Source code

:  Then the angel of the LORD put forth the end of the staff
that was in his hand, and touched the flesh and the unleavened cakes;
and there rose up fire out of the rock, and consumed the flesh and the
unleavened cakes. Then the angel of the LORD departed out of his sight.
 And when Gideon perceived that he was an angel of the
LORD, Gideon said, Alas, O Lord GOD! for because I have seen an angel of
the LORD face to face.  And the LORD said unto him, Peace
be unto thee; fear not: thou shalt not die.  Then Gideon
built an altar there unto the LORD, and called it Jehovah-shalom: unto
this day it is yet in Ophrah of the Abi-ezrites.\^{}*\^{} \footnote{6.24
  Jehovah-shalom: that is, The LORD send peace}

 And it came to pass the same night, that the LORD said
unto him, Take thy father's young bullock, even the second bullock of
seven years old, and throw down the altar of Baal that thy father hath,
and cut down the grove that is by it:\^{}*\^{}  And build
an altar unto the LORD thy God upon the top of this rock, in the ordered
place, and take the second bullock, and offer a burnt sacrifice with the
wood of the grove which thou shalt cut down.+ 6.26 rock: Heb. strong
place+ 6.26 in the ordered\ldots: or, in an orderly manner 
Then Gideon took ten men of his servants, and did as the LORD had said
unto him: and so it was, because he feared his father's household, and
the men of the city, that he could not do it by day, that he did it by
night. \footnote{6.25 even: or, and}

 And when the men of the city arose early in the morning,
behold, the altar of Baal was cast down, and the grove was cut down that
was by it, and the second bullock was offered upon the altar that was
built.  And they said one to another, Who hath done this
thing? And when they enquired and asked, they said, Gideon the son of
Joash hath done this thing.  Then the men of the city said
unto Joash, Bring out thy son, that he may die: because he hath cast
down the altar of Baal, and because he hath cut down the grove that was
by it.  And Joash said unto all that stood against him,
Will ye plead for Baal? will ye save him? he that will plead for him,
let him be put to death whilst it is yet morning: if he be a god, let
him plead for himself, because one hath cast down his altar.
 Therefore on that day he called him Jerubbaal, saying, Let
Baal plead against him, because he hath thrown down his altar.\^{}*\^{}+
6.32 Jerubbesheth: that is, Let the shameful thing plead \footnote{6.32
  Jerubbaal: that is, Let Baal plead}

——————————

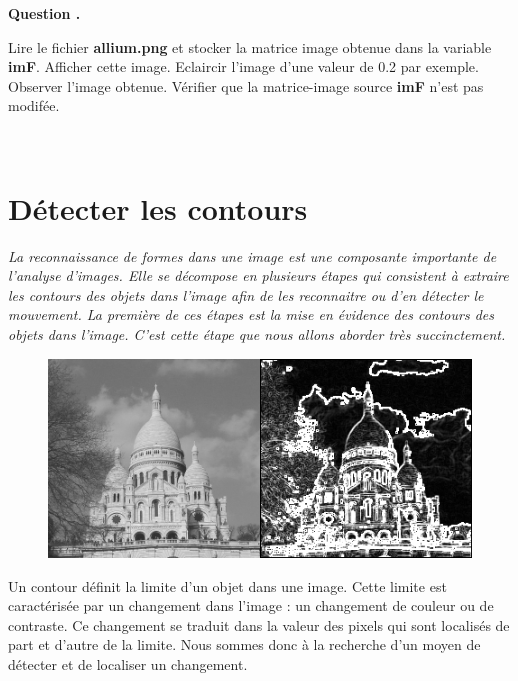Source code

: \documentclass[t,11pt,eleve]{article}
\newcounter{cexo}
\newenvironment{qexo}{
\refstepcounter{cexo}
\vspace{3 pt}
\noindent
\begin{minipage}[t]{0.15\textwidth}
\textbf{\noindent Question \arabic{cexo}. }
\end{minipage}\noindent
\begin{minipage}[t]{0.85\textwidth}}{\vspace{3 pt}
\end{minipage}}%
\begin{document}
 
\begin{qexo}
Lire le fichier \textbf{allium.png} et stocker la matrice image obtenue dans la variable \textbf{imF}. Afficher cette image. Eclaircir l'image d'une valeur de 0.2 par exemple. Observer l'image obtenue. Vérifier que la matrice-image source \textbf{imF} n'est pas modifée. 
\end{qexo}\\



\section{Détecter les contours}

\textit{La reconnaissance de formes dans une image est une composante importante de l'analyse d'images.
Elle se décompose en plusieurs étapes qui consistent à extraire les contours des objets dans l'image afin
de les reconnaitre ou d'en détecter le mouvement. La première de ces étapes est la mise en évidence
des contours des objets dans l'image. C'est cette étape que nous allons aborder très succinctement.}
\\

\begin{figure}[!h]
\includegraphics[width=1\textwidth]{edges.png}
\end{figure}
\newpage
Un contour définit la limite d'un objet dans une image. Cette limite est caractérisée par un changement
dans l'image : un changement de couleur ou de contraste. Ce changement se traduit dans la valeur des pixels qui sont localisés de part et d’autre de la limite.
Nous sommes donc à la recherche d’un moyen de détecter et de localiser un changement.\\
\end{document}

——————————

— Instructions to follow —
Using the entries above, return exactly the lines from the line with "LORD, Gideon said, Alas, O" to the line with "and cut down", counting both of those lines.

— Response to this task —
LORD, Gideon said, Alas, O Lord GOD! for because I have seen an angel of
the LORD face to face.  And the LORD said unto him, Peace
be unto thee; fear not: thou shalt not die.  Then Gideon
built an altar there unto the LORD, and called it Jehovah-shalom: unto
this day it is yet in Ophrah of the Abi-ezrites.\^{}*\^{} \footnote{6.24
  Jehovah-shalom: that is, The LORD send peace}

 And it came to pass the same night, that the LORD said
unto him, Take thy father's young bullock, even the second bullock of
seven years old, and throw down the altar of Baal that thy father hath,
and cut down the grove that is by it:\^{}*\^{}  And build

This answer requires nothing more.